> _TASK DESCRIPTION_
Look through the records, and wherever the string "write" turns up, copy out that line.
↓
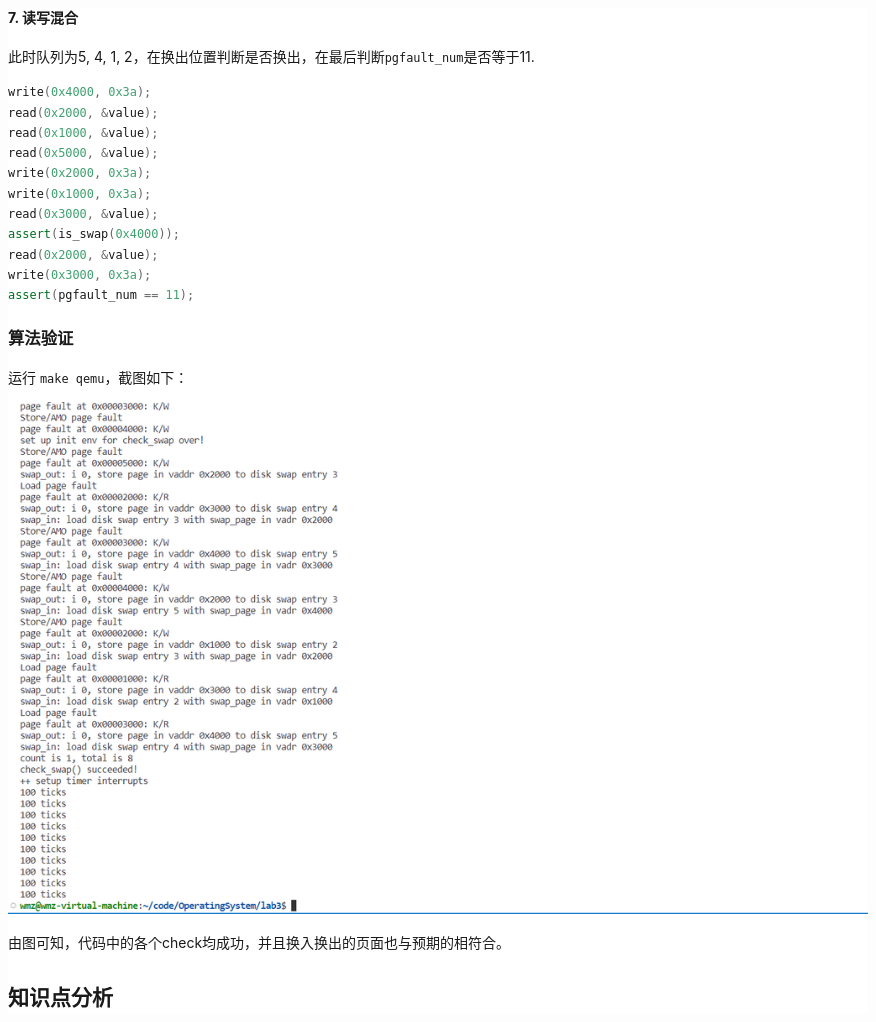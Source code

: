 #### 7. 读写混合

此时队列为5, 4, 1, 2，在换出位置判断是否换出，在最后判断`pgfault_num`是否等于11.

```cpp
write(0x4000, 0x3a);
read(0x2000, &value);
read(0x1000, &value);
read(0x5000, &value);
write(0x2000, 0x3a);
write(0x1000, 0x3a);
read(0x3000, &value);
assert(is_swap(0x4000));
read(0x2000, &value);
write(0x3000, 0x3a);
assert(pgfault_num == 11);
```

### 算法验证

运行 `make qemu`，截图如下：

![](pic/lru_qemu.png)

由图可知，代码中的各个check均成功，并且换入换出的页面也与预期的相符合。

## 知识点分析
↑
> _WRITTEN RESPONSE_
write(0x4000, 0x3a);
write(0x2000, 0x3a);
write(0x1000, 0x3a);
write(0x3000, 0x3a);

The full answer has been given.